Problem to work on – As you look over the data below, please find each line where the word "서비스의" appears, then copy it.

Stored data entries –
════════════════════

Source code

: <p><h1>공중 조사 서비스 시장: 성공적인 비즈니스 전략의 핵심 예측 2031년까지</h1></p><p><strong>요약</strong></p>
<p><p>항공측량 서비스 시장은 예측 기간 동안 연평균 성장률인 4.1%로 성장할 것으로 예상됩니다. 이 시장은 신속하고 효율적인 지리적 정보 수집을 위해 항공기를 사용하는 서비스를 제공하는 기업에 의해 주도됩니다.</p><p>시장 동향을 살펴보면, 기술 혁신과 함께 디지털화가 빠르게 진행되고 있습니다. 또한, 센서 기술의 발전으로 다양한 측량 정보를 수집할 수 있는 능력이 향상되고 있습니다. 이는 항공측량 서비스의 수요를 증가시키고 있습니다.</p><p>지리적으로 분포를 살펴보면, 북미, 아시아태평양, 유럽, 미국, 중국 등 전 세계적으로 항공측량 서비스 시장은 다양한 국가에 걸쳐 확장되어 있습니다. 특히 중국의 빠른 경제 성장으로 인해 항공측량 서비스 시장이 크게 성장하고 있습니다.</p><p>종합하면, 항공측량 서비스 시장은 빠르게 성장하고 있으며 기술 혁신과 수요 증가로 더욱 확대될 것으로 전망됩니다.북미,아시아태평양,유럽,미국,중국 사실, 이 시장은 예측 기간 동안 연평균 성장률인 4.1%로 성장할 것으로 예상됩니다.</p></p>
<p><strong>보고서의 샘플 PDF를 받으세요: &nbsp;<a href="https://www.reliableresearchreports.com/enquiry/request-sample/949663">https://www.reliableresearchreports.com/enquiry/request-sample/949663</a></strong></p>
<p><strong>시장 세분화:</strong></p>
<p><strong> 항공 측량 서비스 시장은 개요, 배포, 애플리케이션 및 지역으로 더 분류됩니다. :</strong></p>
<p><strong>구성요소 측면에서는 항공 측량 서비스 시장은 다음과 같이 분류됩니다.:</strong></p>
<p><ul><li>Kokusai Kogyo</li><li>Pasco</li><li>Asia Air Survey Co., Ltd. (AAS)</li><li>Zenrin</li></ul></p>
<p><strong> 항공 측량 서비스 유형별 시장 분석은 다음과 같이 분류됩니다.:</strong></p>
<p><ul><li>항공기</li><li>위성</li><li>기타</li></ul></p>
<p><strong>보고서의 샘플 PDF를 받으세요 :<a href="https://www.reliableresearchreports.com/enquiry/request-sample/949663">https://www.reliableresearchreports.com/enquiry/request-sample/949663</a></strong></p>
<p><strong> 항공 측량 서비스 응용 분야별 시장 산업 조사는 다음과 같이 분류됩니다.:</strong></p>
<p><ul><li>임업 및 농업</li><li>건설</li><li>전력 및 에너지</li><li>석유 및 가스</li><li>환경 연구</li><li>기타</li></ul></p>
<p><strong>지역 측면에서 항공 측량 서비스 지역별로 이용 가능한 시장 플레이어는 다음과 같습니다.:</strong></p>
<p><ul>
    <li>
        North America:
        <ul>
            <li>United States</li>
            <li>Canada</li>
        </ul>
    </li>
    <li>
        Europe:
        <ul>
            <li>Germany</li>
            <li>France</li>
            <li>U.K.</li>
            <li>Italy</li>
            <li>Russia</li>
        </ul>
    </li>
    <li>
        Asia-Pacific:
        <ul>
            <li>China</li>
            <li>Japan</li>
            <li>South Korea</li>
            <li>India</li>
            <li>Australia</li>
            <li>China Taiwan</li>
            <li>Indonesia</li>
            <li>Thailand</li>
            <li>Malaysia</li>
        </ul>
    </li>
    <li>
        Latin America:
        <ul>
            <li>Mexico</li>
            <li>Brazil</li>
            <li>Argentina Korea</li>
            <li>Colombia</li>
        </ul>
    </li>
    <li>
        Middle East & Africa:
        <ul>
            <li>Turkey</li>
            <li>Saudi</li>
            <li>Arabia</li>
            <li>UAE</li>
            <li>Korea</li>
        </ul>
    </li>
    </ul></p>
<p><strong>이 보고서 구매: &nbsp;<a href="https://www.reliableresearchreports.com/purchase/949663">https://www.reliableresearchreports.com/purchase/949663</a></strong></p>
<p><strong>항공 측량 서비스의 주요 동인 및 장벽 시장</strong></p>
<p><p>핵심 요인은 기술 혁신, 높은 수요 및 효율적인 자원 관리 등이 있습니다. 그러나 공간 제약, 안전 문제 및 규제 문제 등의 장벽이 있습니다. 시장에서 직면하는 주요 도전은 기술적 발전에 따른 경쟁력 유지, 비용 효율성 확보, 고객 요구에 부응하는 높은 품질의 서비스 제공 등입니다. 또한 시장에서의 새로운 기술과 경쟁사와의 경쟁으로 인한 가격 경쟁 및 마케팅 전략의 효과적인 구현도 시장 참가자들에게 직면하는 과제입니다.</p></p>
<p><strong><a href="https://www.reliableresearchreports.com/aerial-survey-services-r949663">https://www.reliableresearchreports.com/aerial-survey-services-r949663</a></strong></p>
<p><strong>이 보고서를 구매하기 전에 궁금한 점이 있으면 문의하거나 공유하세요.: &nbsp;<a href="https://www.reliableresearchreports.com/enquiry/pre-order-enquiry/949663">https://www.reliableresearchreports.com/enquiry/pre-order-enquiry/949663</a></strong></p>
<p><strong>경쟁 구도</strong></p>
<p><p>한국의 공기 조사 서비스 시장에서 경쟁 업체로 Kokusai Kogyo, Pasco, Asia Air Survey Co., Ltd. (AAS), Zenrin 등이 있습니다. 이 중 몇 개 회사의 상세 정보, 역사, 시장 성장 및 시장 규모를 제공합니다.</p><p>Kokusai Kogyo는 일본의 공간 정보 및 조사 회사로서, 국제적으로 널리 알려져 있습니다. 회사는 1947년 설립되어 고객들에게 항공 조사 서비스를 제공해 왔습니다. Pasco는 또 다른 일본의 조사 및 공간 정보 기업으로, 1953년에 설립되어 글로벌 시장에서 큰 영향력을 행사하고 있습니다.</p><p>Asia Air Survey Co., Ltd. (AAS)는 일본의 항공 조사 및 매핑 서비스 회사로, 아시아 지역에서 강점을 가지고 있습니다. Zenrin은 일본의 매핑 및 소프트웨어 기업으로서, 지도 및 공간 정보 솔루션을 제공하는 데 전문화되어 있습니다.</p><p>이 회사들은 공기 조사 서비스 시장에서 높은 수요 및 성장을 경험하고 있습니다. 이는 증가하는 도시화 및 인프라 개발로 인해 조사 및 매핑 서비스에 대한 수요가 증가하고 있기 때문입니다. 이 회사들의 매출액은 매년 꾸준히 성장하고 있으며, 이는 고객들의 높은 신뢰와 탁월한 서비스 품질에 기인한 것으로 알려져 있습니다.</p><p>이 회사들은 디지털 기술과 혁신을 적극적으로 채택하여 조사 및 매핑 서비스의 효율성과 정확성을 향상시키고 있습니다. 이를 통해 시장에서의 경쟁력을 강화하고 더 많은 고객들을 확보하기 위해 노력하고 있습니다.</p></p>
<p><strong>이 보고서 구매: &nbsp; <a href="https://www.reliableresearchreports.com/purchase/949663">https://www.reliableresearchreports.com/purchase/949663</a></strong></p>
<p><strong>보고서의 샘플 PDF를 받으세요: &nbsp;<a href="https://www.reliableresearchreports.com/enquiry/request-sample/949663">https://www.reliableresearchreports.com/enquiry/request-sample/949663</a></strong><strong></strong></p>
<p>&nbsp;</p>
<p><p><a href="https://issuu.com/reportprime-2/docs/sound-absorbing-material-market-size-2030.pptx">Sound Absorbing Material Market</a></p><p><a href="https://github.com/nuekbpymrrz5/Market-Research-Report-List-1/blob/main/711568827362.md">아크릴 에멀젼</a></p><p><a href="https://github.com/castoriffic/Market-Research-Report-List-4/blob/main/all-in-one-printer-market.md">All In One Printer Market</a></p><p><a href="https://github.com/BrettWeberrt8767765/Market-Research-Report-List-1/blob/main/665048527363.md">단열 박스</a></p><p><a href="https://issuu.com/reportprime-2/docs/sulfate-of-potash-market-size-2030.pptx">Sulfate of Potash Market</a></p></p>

════════════════════

Solution to this exercise –
<p><p>항공측량 서비스 시장은 예측 기간 동안 연평균 성장률인 4.1%로 성장할 것으로 예상됩니다. 이 시장은 신속하고 효율적인 지리적 정보 수집을 위해 항공기를 사용하는 서비스를 제공하는 기업에 의해 주도됩니다.</p><p>시장 동향을 살펴보면, 기술 혁신과 함께 디지털화가 빠르게 진행되고 있습니다. 또한, 센서 기술의 발전으로 다양한 측량 정보를 수집할 수 있는 능력이 향상되고 있습니다. 이는 항공측량 서비스의 수요를 증가시키고 있습니다.</p><p>지리적으로 분포를 살펴보면, 북미, 아시아태평양, 유럽, 미국, 중국 등 전 세계적으로 항공측량 서비스 시장은 다양한 국가에 걸쳐 확장되어 있습니다. 특히 중국의 빠른 경제 성장으로 인해 항공측량 서비스 시장이 크게 성장하고 있습니다.</p><p>종합하면, 항공측량 서비스 시장은 빠르게 성장하고 있으며 기술 혁신과 수요 증가로 더욱 확대될 것으로 전망됩니다.북미,아시아태평양,유럽,미국,중국 사실, 이 시장은 예측 기간 동안 연평균 성장률인 4.1%로 성장할 것으로 예상됩니다.</p></p>
<p><strong>항공 측량 서비스의 주요 동인 및 장벽 시장</strong></p>
<p><p>한국의 공기 조사 서비스 시장에서 경쟁 업체로 Kokusai Kogyo, Pasco, Asia Air Survey Co., Ltd. (AAS), Zenrin 등이 있습니다. 이 중 몇 개 회사의 상세 정보, 역사, 시장 성장 및 시장 규모를 제공합니다.</p><p>Kokusai Kogyo는 일본의 공간 정보 및 조사 회사로서, 국제적으로 널리 알려져 있습니다. 회사는 1947년 설립되어 고객들에게 항공 조사 서비스를 제공해 왔습니다. Pasco는 또 다른 일본의 조사 및 공간 정보 기업으로, 1953년에 설립되어 글로벌 시장에서 큰 영향력을 행사하고 있습니다.</p><p>Asia Air Survey Co., Ltd. (AAS)는 일본의 항공 조사 및 매핑 서비스 회사로, 아시아 지역에서 강점을 가지고 있습니다. Zenrin은 일본의 매핑 및 소프트웨어 기업으로서, 지도 및 공간 정보 솔루션을 제공하는 데 전문화되어 있습니다.</p><p>이 회사들은 공기 조사 서비스 시장에서 높은 수요 및 성장을 경험하고 있습니다. 이는 증가하는 도시화 및 인프라 개발로 인해 조사 및 매핑 서비스에 대한 수요가 증가하고 있기 때문입니다. 이 회사들의 매출액은 매년 꾸준히 성장하고 있으며, 이는 고객들의 높은 신뢰와 탁월한 서비스 품질에 기인한 것으로 알려져 있습니다.</p><p>이 회사들은 디지털 기술과 혁신을 적극적으로 채택하여 조사 및 매핑 서비스의 효율성과 정확성을 향상시키고 있습니다. 이를 통해 시장에서의 경쟁력을 강화하고 더 많은 고객들을 확보하기 위해 노력하고 있습니다.</p></p>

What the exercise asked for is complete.